To maintain its REIT status the Company is required to distribute at least 90% of its ordinary income. Distributions during the first nine months of 2013 totaled approximately $113.6 million and were paid at a monthly rate of $0.0691875 per common share. For the same period the Company’s net cash generated from operations was approximately $98.0 million. This shortfall includes a return of capital and was funded primarily by borrowings on the credit facility and cash on hand.
The Company’s objective in setting an annualized distribution rate is to project a rate that will provide consistency over the life of the Company taking into account acquisitions, dispositions, capital improvements, ramp up of new properties, completion of planned development projects and varying economic cycles. To meet this objective, the Company may require the use of debt and offering proceeds, in addition to cash from operations. Since a portion of distributions has been funded with borrowed funds, the Company’s ability to maintain its current intended rate of distribution will be primarily based on the ability of the Company’s properties to generate cash from operations at this level, as well as the Company’s ability to utilize currently available financing, or the Company’s ability to obtain additional financing. Since there can be no assurance of the Company’s ability to obtain additional financing or that properties owned by the Company will provide income at this level, there can be no assurance as to the classification or duration of distributions at the current rate. The Board of Directors monitors the Company’s distribution rate relative to the performance of the hotels on an ongoing basis and may make adjustments to the distribution rate as determined to be prudent in relation to other cash requirements of the Company.

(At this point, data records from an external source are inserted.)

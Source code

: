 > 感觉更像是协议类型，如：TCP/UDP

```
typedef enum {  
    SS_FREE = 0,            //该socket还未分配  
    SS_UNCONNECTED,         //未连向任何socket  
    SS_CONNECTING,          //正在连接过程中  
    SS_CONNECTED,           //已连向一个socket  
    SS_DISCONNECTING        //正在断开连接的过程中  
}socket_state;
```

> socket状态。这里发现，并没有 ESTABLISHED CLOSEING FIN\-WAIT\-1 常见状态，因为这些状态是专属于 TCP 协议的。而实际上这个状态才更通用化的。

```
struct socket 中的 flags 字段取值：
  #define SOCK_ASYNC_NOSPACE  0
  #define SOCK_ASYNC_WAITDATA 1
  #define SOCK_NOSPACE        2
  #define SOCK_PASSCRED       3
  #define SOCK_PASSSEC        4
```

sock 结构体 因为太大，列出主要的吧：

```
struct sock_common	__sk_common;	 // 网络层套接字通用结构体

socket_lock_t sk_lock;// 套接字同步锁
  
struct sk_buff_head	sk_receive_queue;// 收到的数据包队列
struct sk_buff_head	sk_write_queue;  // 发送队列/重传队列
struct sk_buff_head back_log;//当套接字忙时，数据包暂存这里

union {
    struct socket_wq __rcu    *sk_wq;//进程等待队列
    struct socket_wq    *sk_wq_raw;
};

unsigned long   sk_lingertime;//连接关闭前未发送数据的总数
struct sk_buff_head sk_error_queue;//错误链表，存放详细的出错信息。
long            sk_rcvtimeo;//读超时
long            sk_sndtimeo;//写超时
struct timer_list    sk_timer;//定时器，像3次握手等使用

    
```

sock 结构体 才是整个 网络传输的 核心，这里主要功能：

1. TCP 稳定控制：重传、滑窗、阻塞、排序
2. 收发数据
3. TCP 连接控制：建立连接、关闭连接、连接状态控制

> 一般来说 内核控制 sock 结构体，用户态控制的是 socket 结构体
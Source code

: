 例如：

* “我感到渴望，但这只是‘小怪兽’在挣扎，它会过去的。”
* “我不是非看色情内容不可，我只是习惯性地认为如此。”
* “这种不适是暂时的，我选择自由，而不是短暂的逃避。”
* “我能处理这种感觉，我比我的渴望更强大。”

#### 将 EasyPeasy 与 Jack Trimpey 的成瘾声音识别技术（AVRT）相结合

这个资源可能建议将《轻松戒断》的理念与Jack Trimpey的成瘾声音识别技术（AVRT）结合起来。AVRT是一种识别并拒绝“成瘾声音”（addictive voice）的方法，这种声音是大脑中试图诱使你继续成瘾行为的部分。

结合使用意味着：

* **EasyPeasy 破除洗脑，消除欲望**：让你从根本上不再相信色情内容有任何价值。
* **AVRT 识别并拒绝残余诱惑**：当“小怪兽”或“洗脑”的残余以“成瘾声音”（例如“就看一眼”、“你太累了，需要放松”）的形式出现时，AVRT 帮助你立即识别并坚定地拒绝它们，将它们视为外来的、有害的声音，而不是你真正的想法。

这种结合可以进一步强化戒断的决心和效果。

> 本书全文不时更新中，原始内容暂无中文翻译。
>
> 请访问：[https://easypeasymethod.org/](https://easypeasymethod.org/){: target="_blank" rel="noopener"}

In July 2009, the Company instituted a Unit Redemption Program to provide limited interim liquidity to its shareholders who have held their Units for at least one year. Since the inception of the program through April 2012, shareholders were permitted to request redemption of Units for a purchase price equal to 92% of the price paid per Unit if the Units have been owned for less than three years, or 100% of the price paid per Unit if the Units have been owned more than three years. In May 2012, as a result of the Special Distribution, the purchase price per Unit under the Company’s Unit Redemption Program was adjusted by the amount of the Special Distribution (from $11.00 to $10.25 for the maximum purchase price, based on the original purchase price and length of time such Units have been held by the shareholder). The maximum number of Units that may be redeemed in any given year is five percent of the weighted average number of Units outstanding during the 12-month period immediately prior to the date of redemption. The Company reserves the right to change the purchase price of redemptions, reject any request for redemption, or otherwise amend the terms of, suspend, or terminate the Unit Redemption Program. On June 27, 2013, the Company announced the suspension of its Unit Redemption Program as it evaluated the potential merger transaction. Under the Merger Agreement, the Company is required to continue the suspension of the program until the Merger Agreement is terminated or the mergers are completed.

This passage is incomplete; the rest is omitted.